That question used to be pretty easy for me to answer. I grew up eating pizza in one of three places. The first was Pizza Town on Broadway up near Columbia. It doesn't exist anymore, but it was a typical New York slice joint that served regular pies, garlic knots (five for a dollar), and had a big Wings poster on the wall (that's the band, not chicken). Greasy, with a nice, well-charred crust.
The second was V&T Pizzeria in Morningside Heights. It's a full-pie, sit-down, red-sauce Italian joint, complete with plastic checked tablecloth and chicken parm. It was great for kids (OMG CHEESE), but it falls squarely into the good-bad pizza category.
The third was Sacco pizza over on 54th and 9th, perhaps the most formative pizzeria of my pizza-obsessed life. It wasn't because the pizza is particularly great, though the pies are slung with high quality ingredients and care, but it's more about the time I spent there, shooting the shit with the pie-men, playing a bit (or a lot) of Street Fighter II, burning my arm on the oven, and washing down slices with the bright red fruit punch dispensed by the bubblers up front—a hallmark of a good classic New York slice joint.
Ask me that same question today, and you get my answer before the last word has even left your lips: Prince Street Pizza's Spicy Spring.

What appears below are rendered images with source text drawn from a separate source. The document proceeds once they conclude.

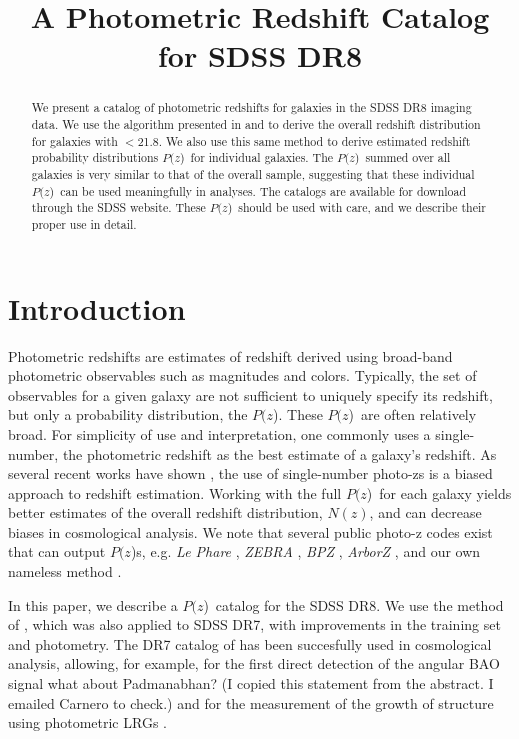 \documentclass[preprint]{aastex}
\newcommand{\rmax}{21.8}
\newcommand{\pofz}{$P(z$)}
\begin{document}
\title{A Photometric Redshift Catalog for SDSS DR8}



\begin{abstract}

We present a catalog of photometric redshifts for galaxies in the SDSS DR8
imaging data.  We use the algorithm presented in \citet{LimaPhotoz08} and
\citet{CunhaPhotoz09} to derive the overall redshift distribution for galaxies
with \rmag$ < $\rmax.  We also use this same method to derive estimated
redshift probability distributions \pofz\ for individual galaxies.  The \pofz\
summed over all galaxies is very similar to that of the overall sample,
suggesting that these individual \pofz\ can be used meaningfully in analyses.
The catalogs are available for download through the SDSS website.  These \pofz\
should be used with care, and we describe their proper use in detail.

\end{abstract}

\section{Introduction} \label{sec:intro}

Photometric redshifts are estimates of redshift derived using broad-band
photometric observables such as magnitudes and colors.  Typically, the set of
observables for a given galaxy are not sufficient to uniquely specify its
redshift, but only a probability distribution, the \pofz.  These \pofz\ are
often relatively broad. For simplicity of use and interpretation, one commonly
uses a single-number, the photometric redshift as the best estimate of a
galaxy's redshift.  As several recent works have shown
\citep{man08,CunhaPhotoz09,wit09,bor10,abr11}, the use of single-number
photo-zs is a biased approach to redshift estimation.  Working with the full
\pofz\ for each galaxy yields better estimates of the overall redshift
distribution, $N(z)$, and can decrease biases in cosmological analysis.  We
note that several public photo-z codes exist that can output \pofz s, e.g.
{\it Le Phare} \citep{arn99,ilb06}, {\it ZEBRA} \citep{fel06}, {\it BPZ} \citep{coe06}, {\it
ArborZ} \citep{ger10}, and our own nameless method \citep{CunhaPhotoz09}.


In this paper, we describe a \pofz\ catalog for the SDSS DR8.  We use the
method of \citet{CunhaPhotoz09}, which was also applied to SDSS DR7, with
improvements in the training set and  photometry.  The DR7 catalog of
\cite{CunhaPhotoz09} has been succesfully used in cosmological analysis,
allowing, for example, for the first direct detection of the angular BAO signal
\citep{car11} {\color{red} what about Padmanabhan?} {\color{blue} (I copied this statement from the abstract. I emailed Carnero to check.)} and for the measurement of
the growth of structure using photometric LRGs \citep{cro11}. 

\end{document}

When Ralph Cuomo, owner of the very first Ray's Pizza in New York* passed away in 2008, there was worry that the original Prince Street location would either drop in quality or close entirely. Luckily, the new owners have not just kept up the tradition, they've improved on it. The Spicy Spring is a Sicilian-style slice topped with a spicy tomato sauce, house-made fresh mozzarella, and natural casing pepperoni, the kind that curls up into crisp grease chalices. But it's the dough that seals it. Light and pliant, with a crisp crust that fries in its pan like the world's best focaccia.

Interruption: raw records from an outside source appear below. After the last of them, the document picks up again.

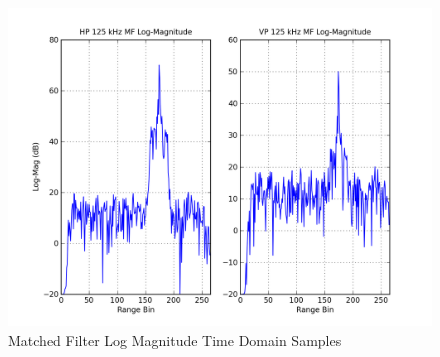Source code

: \documentclass[12pt,english]{article}
\begin{document}
\begin{figure}[htb]
  \noindent \begin{centering}
  \includegraphics[width=4.75in]{125kHzMfLogMagPT8_AH0_AV0M2.png}\medskip{}
  \caption{Matched Filter Log Magnitude Time Domain Samples}
  \label{fig:125kHzMfLogMagPT8_AH0_AV0M2}
  \par \end{centering}
\end{figure}
\end{document}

The triangle might be the classic New York look, but this square is the only pizza I've had here that I wake up in the middle of the night dreaming about.
#3: Pizza from Motorino and Paulie Gee's
Please don't make me pick. Being forced to pick between Paulie Gee's and Motorino is some serious Sophie's Choice-level torture. The crisply charred, nutty brown Brussels sprouts leaves with smoked pancetta at Motorino was an instant classic; the first pie that ever made me think that there could be a flavor combination as pure and delicious as mozzarella, tomato, and basil.
Motorino is where I go when I have friends in town and I want to show them how good pizza can be. It's an inexpensive meal with a rowdy, New York vibe, and easy entertaining options once dinner is done.
But then Paulie Gee comes around and shows me that pizza doesn't have to be strictly New York or strictly Neapolitan to be delicious. Paulie's pies are a style unto themselves. It's a bold move for a first-time restaurant owner and pie-man who left a corporate job to follow his dream, bringing his whole family along with him. Everyone who dines at Paulie's feels like a member of the family, but it's especially meaningful to me, having watched his journey from the backyard to the big-time. These are pizzas with heart and soul.
#4: Gnudi and a Burger from The Spotted Pig
How many times in your life do you put something in your mouth and go literally speechless not because your mouth is now full of something and it's rude to talk with your mouth full, but because your brain goes into such a sensory overload of OH-MY-GOD-WHAT-IS-THIS-IN-MY-MOUTH-AND-HOW-CAN-IT-TASTE-SO-GOOD-THE-UNIVERSE-IS-UNRAVELING-AND-HAVE-I-GONE-CRAZY that it can't possibly process any other information?
Yeah, that doesn't happen to me too often either, but it did happen the first time I bit into one of April Bloomfield's ricotta gnudi at her West Village institution The Spotted Pig, and felt the warm, tender, sheep's milk ricotta burst out of its paper-thin pasta shell, a drizzle of browned butter, sage, and mounted butter the only other ingredients that share the plate.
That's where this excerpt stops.